Gen. Lloyd Austin said the Islamic extremist group is already losing the ability to govern and hold territory in Iraq and Syria following seven months of U.S. and coalition airstrikes, and that eventually it will be pushed out by Iraq and Syrian proxy forces.
The U.S.-led military coalition in Iraq has killed more than 8,500 Islamic State fighters since its bombing campaign began in August, he said.
The general testified before the House Armed Services Committee as Congress -- including many skeptical Republicans -- weighs the president's proposal for a new war authorization that would lay down guidelines for the Islamic State offensive, including whether American troops will join the fight.
"I think we will be able to get this done with the approach we have taken," Austin said. "At the end of the day ... this needs to be done by the Iraqis."

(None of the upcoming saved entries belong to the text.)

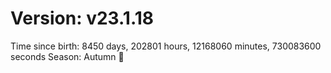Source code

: # Version: v23.1.18
Time since birth: 8450 days, 202801 hours, 12168060 minutes, 730083600 seconds
Season: Autumn 🍁
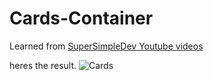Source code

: # Cards-Container

Learned from <a href="https://www.youtube.com/watch?v=G3e-cpL7ofc&t=16024s">SuperSimpleDev Youtube videos</a>

heres the result.
![Cards](https://github.com/ekabelaw/Cards-Container/assets/25884840/0797482d-fdaf-480d-bb32-6c2d1bedc444)

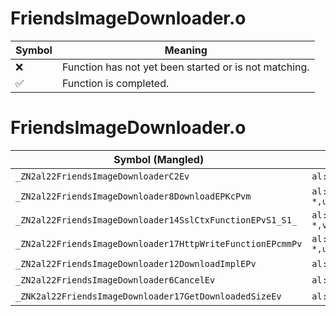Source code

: # FriendsImageDownloader.o
| Symbol | Meaning 
| ------------- | ------------- 
| :x: | Function has not yet been started or is not matching. 
| :white_check_mark: | Function is completed. 


# FriendsImageDownloader.o
| Symbol (Mangled) | Symbol (Demangled) | Decompiled? |
| ------------- |  ------------- | ------------- |
| `_ZN2al22FriendsImageDownloaderC2Ev` | `al::FriendsImageDownloader::FriendsImageDownloader(void)` | :x: |
| `_ZN2al22FriendsImageDownloader8DownloadEPKcPvm` | `al::FriendsImageDownloader::Download(char const*,void *,unsigned long)` | :x: |
| `_ZN2al22FriendsImageDownloader14SslCtxFunctionEPvS1_S1_` | `al::FriendsImageDownloader::SslCtxFunction(void *,void *,void *)` | :x: |
| `_ZN2al22FriendsImageDownloader17HttpWriteFunctionEPcmmPv` | `al::FriendsImageDownloader::HttpWriteFunction(char *,unsigned long,unsigned long,void *)` | :x: |
| `_ZN2al22FriendsImageDownloader12DownloadImplEPv` | `al::FriendsImageDownloader::DownloadImpl(void *)` | :x: |
| `_ZN2al22FriendsImageDownloader6CancelEv` | `al::FriendsImageDownloader::Cancel(void)` | :x: |
| `_ZNK2al22FriendsImageDownloader17GetDownloadedSizeEv` | `al::FriendsImageDownloader::GetDownloadedSize(void)const` | :x: |
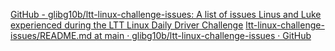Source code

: 
[GitHub - glibg10b/ltt-linux-challenge-issues: A list of issues Linus and Luke experienced during the LTT Linux Daily Driver Challenge](https://github.com/glibg10b/ltt-linux-challenge-issues/tree/main)
[ltt-linux-challenge-issues/README.md at main · glibg10b/ltt-linux-challenge-issues · GitHub](https://github.com/glibg10b/ltt-linux-challenge-issues/blob/main/README.md)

To replace authorizations passed after 9/11, the White House is proposing a war authorization that would restrict large-scale combat ground forces and expire after three years.
It would largely continue current policies, which administration and military officials say are working. Several months ago, the Islamic State could move freely in large convoys waving its signature black flags, but the air offensive has pushed the group into a "defensive crouch" across Iraq and Syria, Austin said.
"The enemy is beginning to struggle in a number of areas, in the ability to govern and the ability to hold territory," he said.
Meanwhile, President Obama has authorized some 3,000 U.S. troops, many of whom are deployed to Iraq to train and advise the Iraq army, which launched a major offensive this week to take back the city of Tikrit, but without U.S. help. In Syria, a new program to train and equip moderate Syrian rebels against the Islamic State is set to begin later this month and could enable a coordinated ground offensive later this year.
Austin and Undersecretary of Defense for Policy Christine Wormuth both backed the Obama administration insistence that any war authorization passed by Congress should limit another United States ground war in Iraq.
Republicans in the Senate have questioned whether limiting U.S. involvement to advising and airstrikes can defeat the Islamic extremists.
Lawmakers pressed Austin to weigh in on ground troops. But there was little push back on the White House strategy from the Armed Services Committee on Tuesday.
Rep. John Garamendi, D-Calif., said he backs the three-year sunset clause proposed for the war authorization.
The measure would force a new debate on the conflict during the 2016 presidential campaign, he said.